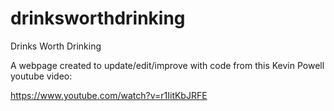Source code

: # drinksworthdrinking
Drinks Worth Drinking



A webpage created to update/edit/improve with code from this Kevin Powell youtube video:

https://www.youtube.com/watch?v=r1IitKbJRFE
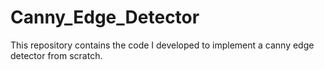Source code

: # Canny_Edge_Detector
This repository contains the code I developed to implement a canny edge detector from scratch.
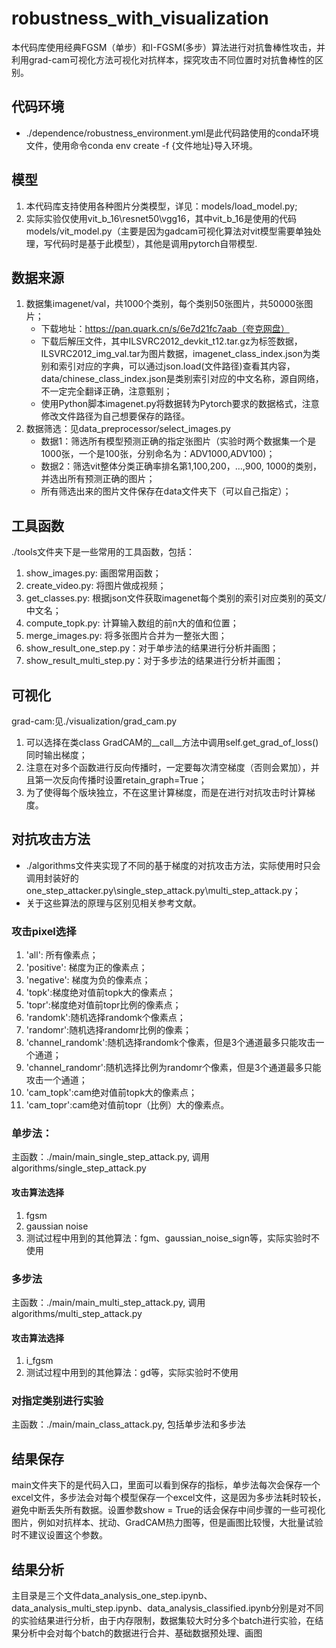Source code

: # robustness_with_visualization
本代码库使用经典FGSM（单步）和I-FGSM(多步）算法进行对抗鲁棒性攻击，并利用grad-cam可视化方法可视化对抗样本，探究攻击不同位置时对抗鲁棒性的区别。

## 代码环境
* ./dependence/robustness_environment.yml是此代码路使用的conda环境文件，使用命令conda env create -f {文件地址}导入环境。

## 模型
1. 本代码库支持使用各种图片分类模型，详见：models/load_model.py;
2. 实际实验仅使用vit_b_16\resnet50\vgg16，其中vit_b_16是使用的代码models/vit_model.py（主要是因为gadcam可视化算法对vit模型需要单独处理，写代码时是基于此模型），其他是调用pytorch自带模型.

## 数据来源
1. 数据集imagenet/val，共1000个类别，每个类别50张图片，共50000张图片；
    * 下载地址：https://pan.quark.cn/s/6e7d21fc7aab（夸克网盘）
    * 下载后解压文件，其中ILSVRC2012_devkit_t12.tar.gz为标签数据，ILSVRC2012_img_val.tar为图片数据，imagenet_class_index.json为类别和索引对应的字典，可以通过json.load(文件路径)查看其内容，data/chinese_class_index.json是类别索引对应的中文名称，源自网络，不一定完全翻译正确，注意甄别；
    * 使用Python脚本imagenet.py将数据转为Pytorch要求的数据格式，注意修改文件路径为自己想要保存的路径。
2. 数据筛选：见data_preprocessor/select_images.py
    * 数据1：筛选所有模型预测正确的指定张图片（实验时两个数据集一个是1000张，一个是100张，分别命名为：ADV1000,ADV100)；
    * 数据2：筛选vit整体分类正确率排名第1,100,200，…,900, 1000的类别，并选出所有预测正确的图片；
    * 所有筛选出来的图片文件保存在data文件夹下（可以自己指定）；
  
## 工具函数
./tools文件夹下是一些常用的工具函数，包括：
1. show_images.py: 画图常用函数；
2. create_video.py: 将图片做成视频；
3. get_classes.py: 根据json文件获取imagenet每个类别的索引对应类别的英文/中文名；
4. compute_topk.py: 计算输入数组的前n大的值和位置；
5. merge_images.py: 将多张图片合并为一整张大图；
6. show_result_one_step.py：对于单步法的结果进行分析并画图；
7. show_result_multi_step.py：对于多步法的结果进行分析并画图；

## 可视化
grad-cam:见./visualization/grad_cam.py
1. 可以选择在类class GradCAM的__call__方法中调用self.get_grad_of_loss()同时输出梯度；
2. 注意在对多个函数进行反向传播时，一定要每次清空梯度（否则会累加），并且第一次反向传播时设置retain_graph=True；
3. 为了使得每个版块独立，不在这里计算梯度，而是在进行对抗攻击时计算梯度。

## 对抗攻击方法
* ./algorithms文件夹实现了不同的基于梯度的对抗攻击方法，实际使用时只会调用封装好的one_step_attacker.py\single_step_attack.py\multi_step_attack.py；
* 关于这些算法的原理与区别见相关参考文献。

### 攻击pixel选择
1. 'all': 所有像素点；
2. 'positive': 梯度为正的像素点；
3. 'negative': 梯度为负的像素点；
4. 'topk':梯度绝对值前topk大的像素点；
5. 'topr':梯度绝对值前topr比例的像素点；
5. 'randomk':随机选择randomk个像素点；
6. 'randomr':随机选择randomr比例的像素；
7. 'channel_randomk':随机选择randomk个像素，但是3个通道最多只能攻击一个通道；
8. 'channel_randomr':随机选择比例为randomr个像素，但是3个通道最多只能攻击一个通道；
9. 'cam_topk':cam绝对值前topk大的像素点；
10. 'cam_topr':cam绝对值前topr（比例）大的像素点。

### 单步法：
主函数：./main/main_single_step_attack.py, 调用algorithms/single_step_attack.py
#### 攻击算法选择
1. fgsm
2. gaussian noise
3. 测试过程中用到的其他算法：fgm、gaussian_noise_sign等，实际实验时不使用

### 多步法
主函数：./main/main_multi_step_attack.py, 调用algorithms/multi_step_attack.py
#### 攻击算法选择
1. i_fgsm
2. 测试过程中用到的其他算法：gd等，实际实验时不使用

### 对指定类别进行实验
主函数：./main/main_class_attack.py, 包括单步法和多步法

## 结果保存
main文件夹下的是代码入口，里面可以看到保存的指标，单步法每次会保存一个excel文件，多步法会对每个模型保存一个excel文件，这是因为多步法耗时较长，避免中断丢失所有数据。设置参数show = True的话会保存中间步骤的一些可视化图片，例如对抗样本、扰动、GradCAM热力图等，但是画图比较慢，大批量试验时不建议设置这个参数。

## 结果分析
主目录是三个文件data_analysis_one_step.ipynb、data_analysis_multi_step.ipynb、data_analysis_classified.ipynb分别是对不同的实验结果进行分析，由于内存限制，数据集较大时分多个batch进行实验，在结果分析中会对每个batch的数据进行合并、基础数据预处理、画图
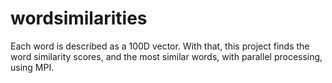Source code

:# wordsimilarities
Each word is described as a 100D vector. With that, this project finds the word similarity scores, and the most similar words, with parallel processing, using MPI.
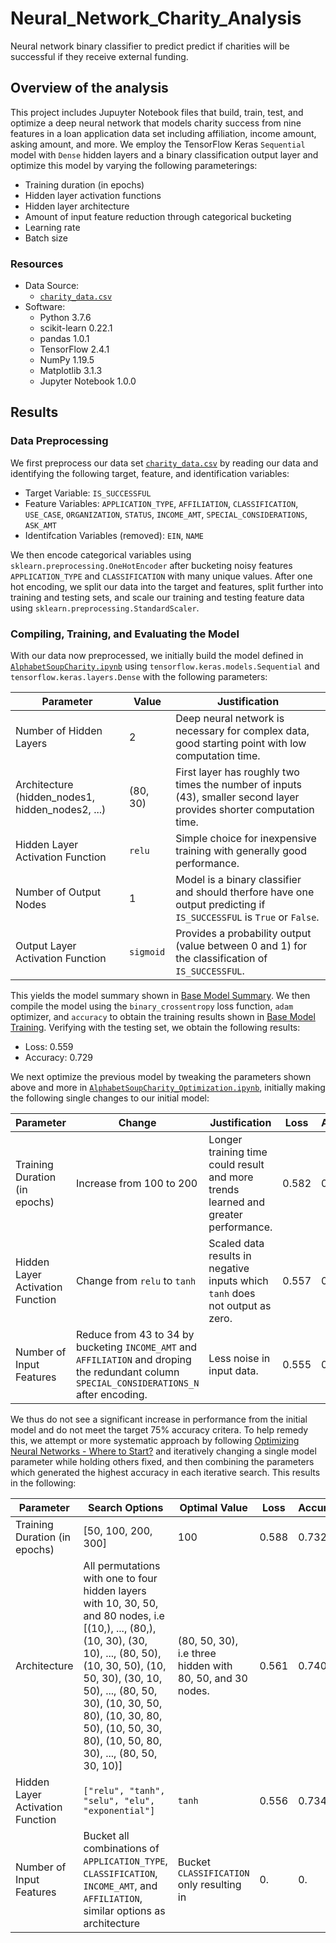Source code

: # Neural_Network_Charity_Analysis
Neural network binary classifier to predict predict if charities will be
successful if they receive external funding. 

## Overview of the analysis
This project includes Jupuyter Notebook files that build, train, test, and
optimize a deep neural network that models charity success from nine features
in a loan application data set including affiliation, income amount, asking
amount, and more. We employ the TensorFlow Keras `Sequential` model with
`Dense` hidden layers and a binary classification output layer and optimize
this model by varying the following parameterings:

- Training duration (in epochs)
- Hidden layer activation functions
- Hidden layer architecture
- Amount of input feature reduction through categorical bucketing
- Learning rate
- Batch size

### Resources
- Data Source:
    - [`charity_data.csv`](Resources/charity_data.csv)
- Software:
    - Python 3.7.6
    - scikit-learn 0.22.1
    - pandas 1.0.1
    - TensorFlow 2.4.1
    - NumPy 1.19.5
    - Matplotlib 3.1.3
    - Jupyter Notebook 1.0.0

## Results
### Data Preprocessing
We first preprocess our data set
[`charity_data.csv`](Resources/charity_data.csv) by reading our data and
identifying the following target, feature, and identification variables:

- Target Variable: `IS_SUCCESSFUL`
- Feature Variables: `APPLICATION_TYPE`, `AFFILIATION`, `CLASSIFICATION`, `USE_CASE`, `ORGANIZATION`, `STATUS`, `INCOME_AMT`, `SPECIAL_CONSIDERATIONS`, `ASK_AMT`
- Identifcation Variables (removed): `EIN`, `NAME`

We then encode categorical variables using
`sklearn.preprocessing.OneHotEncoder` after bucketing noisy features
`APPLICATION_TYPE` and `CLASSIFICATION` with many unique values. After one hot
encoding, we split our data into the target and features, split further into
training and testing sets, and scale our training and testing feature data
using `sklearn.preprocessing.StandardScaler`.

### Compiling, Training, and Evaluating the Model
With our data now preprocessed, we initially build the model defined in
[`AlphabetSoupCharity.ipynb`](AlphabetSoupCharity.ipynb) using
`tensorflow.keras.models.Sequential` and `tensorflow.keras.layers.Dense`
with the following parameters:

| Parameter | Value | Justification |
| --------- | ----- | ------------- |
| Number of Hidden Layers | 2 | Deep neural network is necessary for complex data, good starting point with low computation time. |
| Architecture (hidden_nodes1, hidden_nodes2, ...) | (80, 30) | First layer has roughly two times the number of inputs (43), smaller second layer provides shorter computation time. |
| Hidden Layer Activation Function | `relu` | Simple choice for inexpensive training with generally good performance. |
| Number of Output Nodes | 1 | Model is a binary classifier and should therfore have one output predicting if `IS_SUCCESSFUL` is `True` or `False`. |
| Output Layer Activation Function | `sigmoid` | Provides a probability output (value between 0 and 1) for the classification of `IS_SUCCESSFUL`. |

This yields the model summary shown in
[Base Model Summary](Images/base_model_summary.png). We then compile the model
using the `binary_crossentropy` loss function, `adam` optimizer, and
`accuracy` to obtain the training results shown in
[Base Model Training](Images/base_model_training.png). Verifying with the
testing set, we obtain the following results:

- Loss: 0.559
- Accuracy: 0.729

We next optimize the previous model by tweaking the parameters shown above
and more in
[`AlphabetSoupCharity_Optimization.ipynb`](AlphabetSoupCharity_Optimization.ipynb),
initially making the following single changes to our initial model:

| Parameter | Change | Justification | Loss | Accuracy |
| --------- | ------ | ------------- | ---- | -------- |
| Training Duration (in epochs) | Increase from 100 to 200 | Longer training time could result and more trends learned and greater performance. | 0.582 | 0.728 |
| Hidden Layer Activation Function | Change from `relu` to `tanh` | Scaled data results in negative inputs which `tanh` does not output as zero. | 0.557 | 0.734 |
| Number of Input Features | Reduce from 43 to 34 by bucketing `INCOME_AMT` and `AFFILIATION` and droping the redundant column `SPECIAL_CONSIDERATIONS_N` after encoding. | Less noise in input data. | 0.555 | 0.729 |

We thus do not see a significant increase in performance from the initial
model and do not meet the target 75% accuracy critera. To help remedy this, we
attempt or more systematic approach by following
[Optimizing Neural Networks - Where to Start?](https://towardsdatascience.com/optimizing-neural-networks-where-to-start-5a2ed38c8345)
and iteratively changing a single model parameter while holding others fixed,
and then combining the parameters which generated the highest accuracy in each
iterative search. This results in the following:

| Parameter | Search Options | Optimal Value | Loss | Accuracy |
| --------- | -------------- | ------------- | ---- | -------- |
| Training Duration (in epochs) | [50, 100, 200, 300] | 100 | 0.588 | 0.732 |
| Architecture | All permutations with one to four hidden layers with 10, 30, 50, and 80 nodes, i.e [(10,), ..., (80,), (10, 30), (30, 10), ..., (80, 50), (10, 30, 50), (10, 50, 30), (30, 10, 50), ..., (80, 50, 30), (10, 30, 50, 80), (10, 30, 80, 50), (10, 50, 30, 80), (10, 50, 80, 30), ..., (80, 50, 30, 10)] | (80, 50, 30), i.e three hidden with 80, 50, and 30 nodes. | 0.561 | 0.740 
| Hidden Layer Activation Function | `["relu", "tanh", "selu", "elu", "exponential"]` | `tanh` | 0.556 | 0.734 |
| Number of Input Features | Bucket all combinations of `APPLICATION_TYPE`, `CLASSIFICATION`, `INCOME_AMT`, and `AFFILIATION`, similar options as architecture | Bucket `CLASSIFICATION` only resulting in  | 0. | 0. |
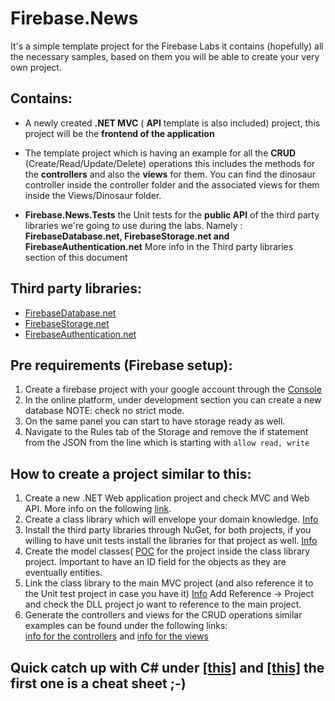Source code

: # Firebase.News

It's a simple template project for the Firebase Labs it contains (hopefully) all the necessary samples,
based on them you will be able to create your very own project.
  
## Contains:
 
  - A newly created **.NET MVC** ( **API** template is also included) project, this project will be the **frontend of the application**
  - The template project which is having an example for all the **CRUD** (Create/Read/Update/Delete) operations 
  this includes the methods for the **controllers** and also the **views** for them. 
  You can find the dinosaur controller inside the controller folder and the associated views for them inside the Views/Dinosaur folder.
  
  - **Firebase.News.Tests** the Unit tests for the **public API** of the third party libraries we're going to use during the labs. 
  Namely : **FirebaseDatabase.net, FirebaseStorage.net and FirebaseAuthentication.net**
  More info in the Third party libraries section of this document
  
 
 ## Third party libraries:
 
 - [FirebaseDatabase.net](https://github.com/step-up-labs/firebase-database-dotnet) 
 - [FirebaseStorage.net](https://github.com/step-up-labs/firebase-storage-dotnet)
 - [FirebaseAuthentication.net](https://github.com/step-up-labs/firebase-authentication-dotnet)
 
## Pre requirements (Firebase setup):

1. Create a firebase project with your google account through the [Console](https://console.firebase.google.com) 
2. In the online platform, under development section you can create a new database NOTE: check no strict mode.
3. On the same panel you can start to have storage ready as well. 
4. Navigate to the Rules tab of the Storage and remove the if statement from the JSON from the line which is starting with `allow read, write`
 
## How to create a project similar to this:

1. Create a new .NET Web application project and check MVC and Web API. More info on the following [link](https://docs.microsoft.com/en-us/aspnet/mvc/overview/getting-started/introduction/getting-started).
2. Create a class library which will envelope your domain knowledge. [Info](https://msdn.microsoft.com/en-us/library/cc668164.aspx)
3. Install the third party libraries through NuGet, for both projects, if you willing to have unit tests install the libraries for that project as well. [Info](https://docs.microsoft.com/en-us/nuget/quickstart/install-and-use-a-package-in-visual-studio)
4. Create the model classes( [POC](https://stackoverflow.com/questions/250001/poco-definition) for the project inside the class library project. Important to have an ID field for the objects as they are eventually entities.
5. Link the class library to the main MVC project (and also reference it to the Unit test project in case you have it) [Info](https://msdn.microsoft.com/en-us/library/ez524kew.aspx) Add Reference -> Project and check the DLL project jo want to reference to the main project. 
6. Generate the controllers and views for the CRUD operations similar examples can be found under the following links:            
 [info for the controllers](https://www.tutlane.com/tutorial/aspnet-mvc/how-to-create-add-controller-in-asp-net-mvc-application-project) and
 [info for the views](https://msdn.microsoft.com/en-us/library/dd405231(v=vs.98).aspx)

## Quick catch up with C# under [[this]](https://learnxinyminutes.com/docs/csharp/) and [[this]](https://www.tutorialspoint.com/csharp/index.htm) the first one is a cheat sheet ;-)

WHAT IS NEEDED:
In the listing above, find the line containing "- Hidden layer architecture" and the line containing "With our data", then retype both and every line between them exactly, with nothing else.

RESULT FOR THIS TASK:
- Hidden layer architecture
- Amount of input feature reduction through categorical bucketing
- Learning rate
- Batch size

### Resources
- Data Source:
    - [`charity_data.csv`](Resources/charity_data.csv)
- Software:
    - Python 3.7.6
    - scikit-learn 0.22.1
    - pandas 1.0.1
    - TensorFlow 2.4.1
    - NumPy 1.19.5
    - Matplotlib 3.1.3
    - Jupyter Notebook 1.0.0

## Results
### Data Preprocessing
We first preprocess our data set
[`charity_data.csv`](Resources/charity_data.csv) by reading our data and
identifying the following target, feature, and identification variables:

- Target Variable: `IS_SUCCESSFUL`
- Feature Variables: `APPLICATION_TYPE`, `AFFILIATION`, `CLASSIFICATION`, `USE_CASE`, `ORGANIZATION`, `STATUS`, `INCOME_AMT`, `SPECIAL_CONSIDERATIONS`, `ASK_AMT`
- Identifcation Variables (removed): `EIN`, `NAME`

We then encode categorical variables using
`sklearn.preprocessing.OneHotEncoder` after bucketing noisy features
`APPLICATION_TYPE` and `CLASSIFICATION` with many unique values. After one hot
encoding, we split our data into the target and features, split further into
training and testing sets, and scale our training and testing feature data
using `sklearn.preprocessing.StandardScaler`.

### Compiling, Training, and Evaluating the Model
With our data now preprocessed, we initially build the model defined in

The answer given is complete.